→ **EXTRACTED MATERIAL**
<<<<

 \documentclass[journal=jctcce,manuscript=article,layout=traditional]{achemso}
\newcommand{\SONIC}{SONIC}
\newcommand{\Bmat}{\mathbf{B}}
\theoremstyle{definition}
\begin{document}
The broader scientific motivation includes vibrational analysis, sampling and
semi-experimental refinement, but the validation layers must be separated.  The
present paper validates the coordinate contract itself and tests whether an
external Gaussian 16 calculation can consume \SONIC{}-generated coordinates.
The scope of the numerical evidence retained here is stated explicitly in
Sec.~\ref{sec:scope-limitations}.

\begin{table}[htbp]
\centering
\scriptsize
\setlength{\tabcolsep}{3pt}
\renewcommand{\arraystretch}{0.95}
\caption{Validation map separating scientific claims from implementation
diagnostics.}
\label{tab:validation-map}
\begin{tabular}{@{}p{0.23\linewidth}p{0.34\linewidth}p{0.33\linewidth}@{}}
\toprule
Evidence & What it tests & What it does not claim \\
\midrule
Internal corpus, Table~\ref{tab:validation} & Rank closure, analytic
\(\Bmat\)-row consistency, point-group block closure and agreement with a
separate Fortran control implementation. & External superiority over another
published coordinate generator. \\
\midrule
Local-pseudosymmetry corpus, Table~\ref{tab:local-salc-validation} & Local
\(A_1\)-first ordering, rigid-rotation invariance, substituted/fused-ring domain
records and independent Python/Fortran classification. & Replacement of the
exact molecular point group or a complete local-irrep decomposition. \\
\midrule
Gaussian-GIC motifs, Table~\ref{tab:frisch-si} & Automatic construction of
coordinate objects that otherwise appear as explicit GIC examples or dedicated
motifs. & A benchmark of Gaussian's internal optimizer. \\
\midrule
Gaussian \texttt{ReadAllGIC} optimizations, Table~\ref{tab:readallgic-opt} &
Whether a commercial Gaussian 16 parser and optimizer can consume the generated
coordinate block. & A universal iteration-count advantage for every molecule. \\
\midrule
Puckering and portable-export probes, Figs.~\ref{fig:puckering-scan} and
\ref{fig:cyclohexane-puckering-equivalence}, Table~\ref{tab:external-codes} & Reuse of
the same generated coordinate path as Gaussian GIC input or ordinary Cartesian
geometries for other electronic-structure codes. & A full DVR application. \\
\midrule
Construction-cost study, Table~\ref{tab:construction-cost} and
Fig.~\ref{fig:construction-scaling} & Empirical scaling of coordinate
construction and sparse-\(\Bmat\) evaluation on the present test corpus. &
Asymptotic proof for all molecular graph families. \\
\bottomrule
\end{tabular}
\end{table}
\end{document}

>>>>

→ **DIRECTIONS**
Search the listing above for the string "SONIC" and copy each line that has it.

→ **RESULT FOR THIS TASK**
\newcommand{\SONIC}{SONIC}
external Gaussian 16 calculation can consume \SONIC{}-generated coordinates.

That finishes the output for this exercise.